** Opening Material provided block **

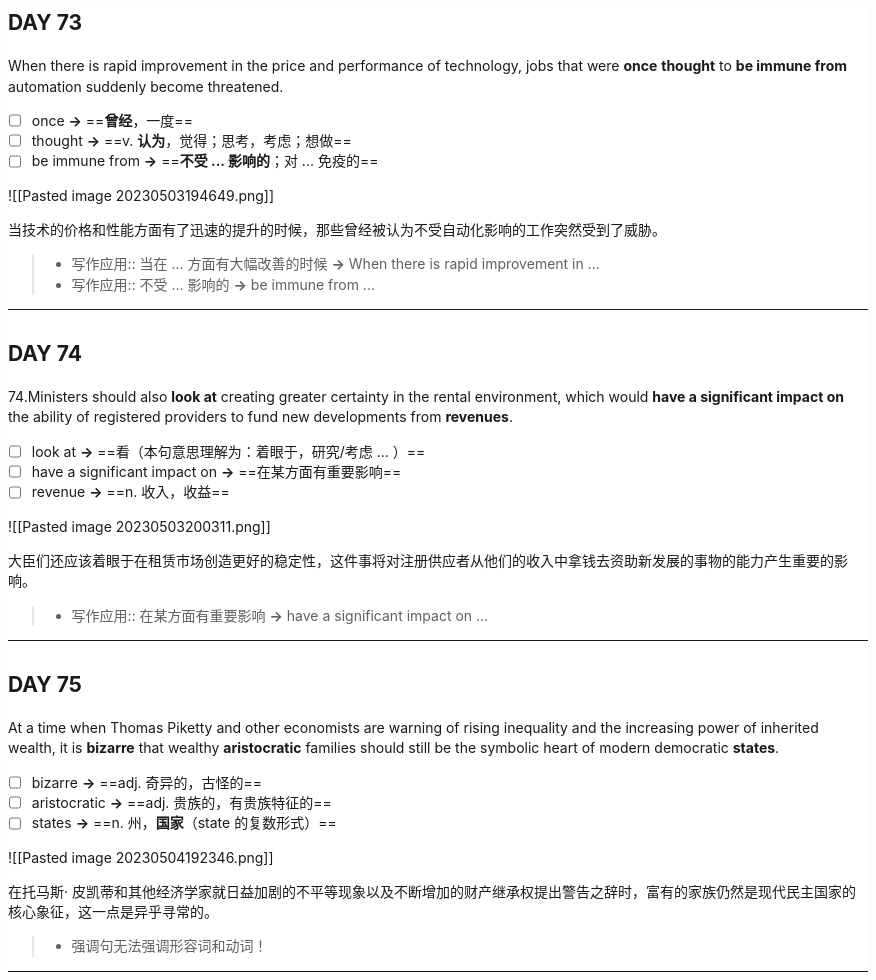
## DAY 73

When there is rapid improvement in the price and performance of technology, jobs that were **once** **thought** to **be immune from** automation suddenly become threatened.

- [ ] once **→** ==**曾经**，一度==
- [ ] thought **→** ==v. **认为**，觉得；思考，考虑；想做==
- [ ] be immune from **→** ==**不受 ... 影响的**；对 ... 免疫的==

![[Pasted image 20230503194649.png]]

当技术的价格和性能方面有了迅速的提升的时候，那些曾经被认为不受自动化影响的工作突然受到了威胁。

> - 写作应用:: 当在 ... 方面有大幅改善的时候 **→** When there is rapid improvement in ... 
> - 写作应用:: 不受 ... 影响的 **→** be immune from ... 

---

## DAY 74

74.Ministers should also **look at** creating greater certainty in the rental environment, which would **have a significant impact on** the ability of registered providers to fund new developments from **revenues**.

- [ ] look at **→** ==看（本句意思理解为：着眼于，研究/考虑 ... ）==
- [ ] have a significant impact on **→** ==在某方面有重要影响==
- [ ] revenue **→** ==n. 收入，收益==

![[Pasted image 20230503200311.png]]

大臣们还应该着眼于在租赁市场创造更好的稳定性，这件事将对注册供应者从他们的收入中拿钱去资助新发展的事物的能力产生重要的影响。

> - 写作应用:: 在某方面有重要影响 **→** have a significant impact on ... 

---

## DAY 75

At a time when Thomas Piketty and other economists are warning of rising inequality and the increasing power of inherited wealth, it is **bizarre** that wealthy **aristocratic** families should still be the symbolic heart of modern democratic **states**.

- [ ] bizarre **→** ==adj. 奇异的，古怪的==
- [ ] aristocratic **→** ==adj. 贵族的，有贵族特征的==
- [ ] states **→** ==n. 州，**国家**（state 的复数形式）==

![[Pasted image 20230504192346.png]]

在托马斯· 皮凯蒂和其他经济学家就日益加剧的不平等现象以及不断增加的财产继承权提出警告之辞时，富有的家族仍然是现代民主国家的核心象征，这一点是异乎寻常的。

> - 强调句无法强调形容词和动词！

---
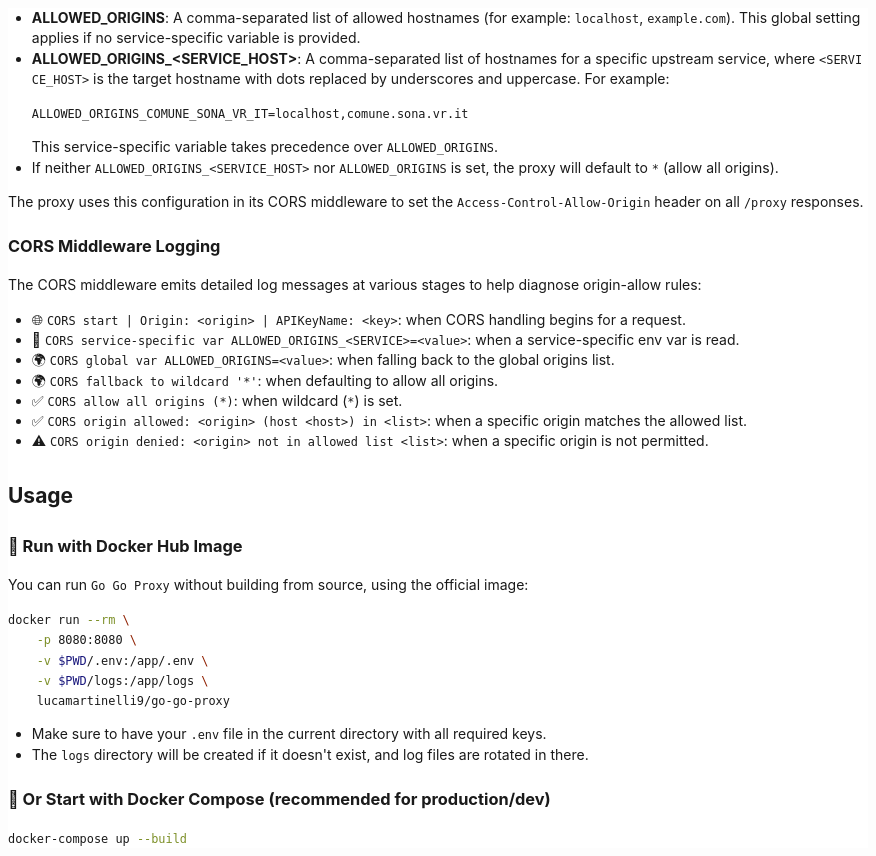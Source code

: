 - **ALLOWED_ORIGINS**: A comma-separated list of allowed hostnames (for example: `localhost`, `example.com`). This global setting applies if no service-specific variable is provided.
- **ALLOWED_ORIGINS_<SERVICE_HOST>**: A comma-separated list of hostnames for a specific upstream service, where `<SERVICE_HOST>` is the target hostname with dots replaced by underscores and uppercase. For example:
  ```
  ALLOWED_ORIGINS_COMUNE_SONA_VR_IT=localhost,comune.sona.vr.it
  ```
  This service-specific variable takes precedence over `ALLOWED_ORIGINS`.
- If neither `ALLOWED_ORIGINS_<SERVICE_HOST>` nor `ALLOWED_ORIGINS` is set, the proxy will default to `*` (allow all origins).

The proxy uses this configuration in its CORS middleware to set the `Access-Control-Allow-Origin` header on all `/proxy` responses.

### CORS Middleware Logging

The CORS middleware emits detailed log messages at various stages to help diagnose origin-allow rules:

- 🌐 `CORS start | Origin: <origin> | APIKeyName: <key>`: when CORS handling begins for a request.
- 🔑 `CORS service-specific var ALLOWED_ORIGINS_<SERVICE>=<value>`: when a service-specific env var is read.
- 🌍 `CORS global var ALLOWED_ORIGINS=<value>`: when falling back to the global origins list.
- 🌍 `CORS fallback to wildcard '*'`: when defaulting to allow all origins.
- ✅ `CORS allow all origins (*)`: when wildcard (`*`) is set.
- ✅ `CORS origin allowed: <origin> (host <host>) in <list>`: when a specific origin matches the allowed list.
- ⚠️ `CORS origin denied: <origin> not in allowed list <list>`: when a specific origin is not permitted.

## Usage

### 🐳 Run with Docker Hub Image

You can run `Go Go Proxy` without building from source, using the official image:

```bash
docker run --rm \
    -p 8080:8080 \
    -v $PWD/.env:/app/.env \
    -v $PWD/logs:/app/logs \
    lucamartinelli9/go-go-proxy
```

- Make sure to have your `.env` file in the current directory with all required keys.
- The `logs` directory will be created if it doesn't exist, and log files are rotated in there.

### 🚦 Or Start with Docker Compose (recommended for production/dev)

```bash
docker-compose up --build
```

** Closing Material provided block **
** Opening Material provided block **

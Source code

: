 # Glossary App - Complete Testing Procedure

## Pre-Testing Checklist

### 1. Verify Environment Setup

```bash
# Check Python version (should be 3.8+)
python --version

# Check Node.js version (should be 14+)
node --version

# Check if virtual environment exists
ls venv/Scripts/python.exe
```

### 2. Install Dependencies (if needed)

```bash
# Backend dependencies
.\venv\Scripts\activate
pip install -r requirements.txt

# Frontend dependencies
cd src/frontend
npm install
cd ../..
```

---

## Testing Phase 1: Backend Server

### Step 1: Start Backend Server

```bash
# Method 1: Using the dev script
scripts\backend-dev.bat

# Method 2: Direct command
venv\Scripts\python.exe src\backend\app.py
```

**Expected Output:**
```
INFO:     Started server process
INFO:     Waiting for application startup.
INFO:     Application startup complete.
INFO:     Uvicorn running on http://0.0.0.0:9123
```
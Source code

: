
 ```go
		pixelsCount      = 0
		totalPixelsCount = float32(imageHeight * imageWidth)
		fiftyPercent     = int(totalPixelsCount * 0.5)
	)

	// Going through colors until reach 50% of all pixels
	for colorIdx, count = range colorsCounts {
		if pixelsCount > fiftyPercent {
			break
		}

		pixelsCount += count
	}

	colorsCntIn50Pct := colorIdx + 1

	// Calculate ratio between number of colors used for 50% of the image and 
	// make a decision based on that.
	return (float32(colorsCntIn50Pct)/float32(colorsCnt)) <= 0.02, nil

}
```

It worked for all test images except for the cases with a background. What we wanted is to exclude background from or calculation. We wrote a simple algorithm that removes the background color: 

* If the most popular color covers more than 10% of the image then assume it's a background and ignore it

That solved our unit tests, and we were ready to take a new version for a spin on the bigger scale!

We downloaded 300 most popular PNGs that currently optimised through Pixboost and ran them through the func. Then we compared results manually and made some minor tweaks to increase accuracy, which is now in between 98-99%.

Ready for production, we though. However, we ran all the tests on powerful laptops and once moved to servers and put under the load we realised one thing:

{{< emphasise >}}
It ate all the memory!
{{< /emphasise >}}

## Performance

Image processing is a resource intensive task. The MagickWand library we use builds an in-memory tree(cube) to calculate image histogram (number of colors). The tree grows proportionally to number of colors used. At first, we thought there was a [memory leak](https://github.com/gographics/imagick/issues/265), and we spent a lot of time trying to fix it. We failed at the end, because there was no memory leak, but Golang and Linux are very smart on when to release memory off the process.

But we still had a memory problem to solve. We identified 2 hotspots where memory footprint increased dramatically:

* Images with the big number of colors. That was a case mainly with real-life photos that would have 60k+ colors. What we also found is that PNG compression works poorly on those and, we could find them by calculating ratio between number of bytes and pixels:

** Closing Material provided block **

* Exercise *
Copy every line from the entries that contains the word "Method".

* Task solution *
# Method 1: Using the dev script
# Method 2: Direct command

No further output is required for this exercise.